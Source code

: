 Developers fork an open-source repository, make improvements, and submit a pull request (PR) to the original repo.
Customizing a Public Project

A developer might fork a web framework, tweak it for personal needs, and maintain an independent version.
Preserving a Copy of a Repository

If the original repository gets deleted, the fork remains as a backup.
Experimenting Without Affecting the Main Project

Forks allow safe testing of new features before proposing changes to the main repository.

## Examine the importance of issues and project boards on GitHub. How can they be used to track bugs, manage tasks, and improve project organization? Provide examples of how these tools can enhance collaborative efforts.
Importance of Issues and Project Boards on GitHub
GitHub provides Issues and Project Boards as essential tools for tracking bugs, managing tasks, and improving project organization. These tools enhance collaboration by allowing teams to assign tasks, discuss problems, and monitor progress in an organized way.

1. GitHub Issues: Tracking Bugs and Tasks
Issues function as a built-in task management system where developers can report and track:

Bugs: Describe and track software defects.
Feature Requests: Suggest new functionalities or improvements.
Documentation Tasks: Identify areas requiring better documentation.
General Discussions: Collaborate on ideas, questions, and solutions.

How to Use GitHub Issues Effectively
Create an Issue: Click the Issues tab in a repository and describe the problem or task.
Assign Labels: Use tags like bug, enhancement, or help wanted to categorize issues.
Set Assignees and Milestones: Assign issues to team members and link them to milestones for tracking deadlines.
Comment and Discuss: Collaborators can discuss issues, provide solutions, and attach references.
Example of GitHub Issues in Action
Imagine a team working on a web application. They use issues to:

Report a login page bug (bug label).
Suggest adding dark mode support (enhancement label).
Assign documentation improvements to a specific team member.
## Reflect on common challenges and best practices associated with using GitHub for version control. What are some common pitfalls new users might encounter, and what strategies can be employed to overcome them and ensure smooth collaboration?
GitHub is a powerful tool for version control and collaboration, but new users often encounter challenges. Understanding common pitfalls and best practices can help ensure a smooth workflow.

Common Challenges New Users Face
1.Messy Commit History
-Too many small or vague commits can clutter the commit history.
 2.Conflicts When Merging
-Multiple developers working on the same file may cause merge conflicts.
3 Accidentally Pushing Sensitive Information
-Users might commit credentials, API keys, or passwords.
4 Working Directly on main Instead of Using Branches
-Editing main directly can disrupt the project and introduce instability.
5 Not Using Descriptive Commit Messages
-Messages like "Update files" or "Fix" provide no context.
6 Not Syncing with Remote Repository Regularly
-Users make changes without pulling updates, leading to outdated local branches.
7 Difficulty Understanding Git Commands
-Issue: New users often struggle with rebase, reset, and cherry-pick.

*-*-*

**PROBLEM REQUIREMENTS**. Exactly the lines from the line holding "-Too many small" through the close of the listing above make up the answer; include nothing else.

**SOLUTION FOR THIS PROBLEM**.
-Too many small or vague commits can clutter the commit history.
 2.Conflicts When Merging
-Multiple developers working on the same file may cause merge conflicts.
3 Accidentally Pushing Sensitive Information
-Users might commit credentials, API keys, or passwords.
4 Working Directly on main Instead of Using Branches
-Editing main directly can disrupt the project and introduce instability.
5 Not Using Descriptive Commit Messages
-Messages like "Update files" or "Fix" provide no context.
6 Not Syncing with Remote Repository Regularly
-Users make changes without pulling updates, leading to outdated local branches.
7 Difficulty Understanding Git Commands
-Issue: New users often struggle with rebase, reset, and cherry-pick.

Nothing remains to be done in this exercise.